Can an individual remedy under s. 24(1) of the Charter be made retroactive if the provision has been suspended?

British Columbia, Canada


The following excerpt is from McIvor v. Canada (Registrar of Indian and Northern Affairs), 2010 BCCA 168 (CanLII):

In Schachter v. Canada, 1992 CanLII 74 (SCC), [1992] 2 S.C.R. 679 at 720, 93 D.L.R. (4th) 1, Lamer C.J.C. indicated that individual remedies will rarely be available where legislation is struck down under s. 52 of the Constitution Act, 1982: An individual remedy under s. 24(1) of the Charter will rarely be available in conjunction with action under s. 52 of the Constitution Act, 1982. Ordinarily, where a provision is declared unconstitutional and immediately struck down pursuant to s. 52, that will be the end of the matter.

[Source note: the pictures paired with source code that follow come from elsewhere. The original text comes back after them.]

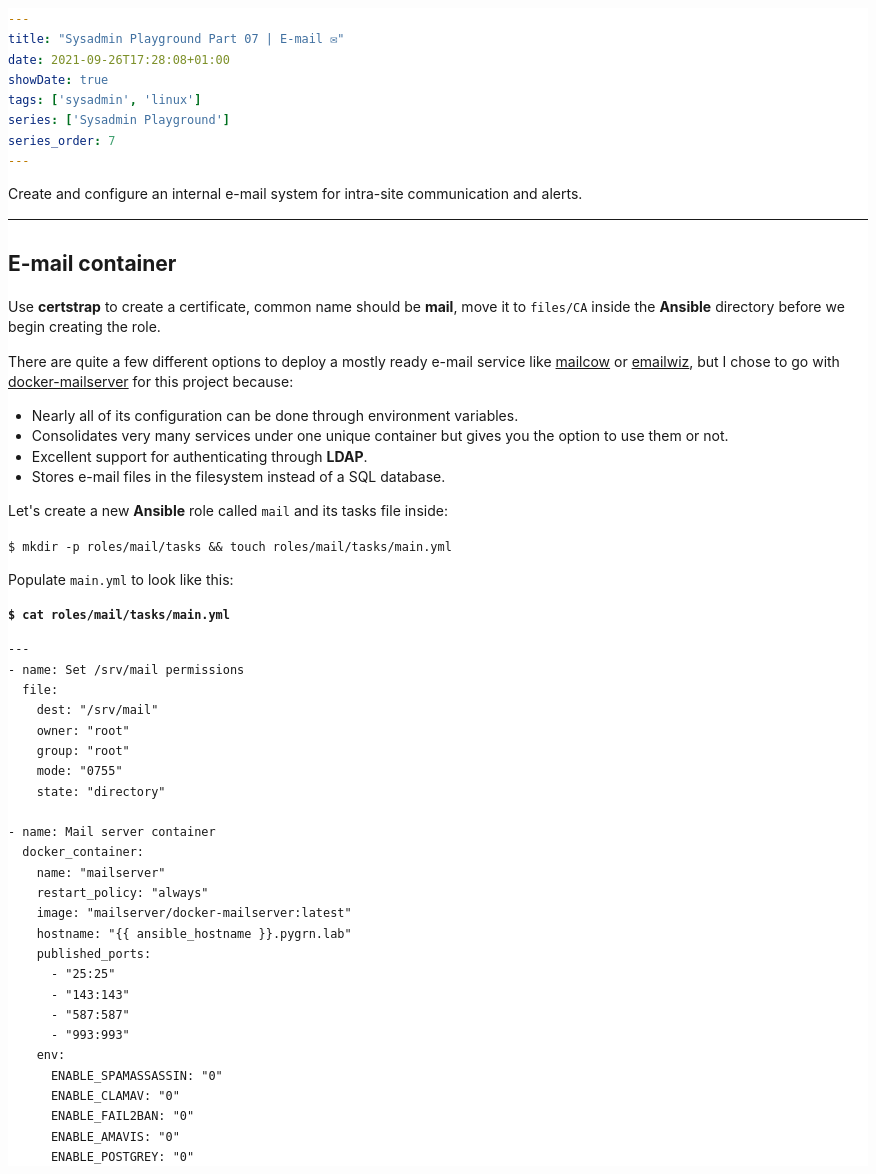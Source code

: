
 ```yaml
---
title: "Sysadmin Playground Part 07 | E-mail ✉️"
date: 2021-09-26T17:28:08+01:00
showDate: true
tags: ['sysadmin', 'linux']
series: ['Sysadmin Playground']
series_order: 7
---
```

Create and configure an internal e-mail system for intra-site communication and alerts.
* * *

## E-mail container

Use **certstrap** to create a certificate, common name should be **mail**, move it to `files/CA` inside the **Ansible** directory before we begin creating the role.

There are quite a few different options to deploy a mostly ready e-mail service like [mailcow](https://mailcow.email) or [emailwiz](https://github.com/LukeSmithxyz/emailwiz), but I chose to go with [docker-mailserver](https://docker-mailserver.github.io/docker-mailserver/edge) for this project because:

* Nearly all of its configuration can be done through environment variables.
* Consolidates very many services under one unique container but gives you the option to use them or not.
* Excellent support for authenticating through **LDAP**.
* Stores e-mail files in the filesystem instead of a SQL database.

Let's create a new **Ansible** role called `mail` and its tasks file inside:

```
$ mkdir -p roles/mail/tasks && touch roles/mail/tasks/main.yml
```

Populate `main.yml` to look like this:

**`$ cat roles/mail/tasks/main.yml`**
```
---
- name: Set /srv/mail permissions
  file:
    dest: "/srv/mail"
    owner: "root"
    group: "root"
    mode: "0755"
    state: "directory"

- name: Mail server container
  docker_container:
    name: "mailserver"
    restart_policy: "always"
    image: "mailserver/docker-mailserver:latest"
    hostname: "{{ ansible_hostname }}.pygrn.lab"
    published_ports:
      - "25:25"
      - "143:143"
      - "587:587"
      - "993:993"
    env:
      ENABLE_SPAMASSASSIN: "0"
      ENABLE_CLAMAV: "0"
      ENABLE_FAIL2BAN: "0"
      ENABLE_AMAVIS: "0"
      ENABLE_POSTGREY: "0"

```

No retroactive s. 24 remedy will be available. It follows that where the declaration of invalidity is temporarily suspended, a s. 24 remedy will not often be available either. To allow for s. 24 remedies during the period of suspension would be tantamount to giving the declaration of invalidity retroactive effect. Finally, if a court takes the course of reading down or in, a s. 24 remedy would probably only duplicate the relief flowing from the action that court has already taken.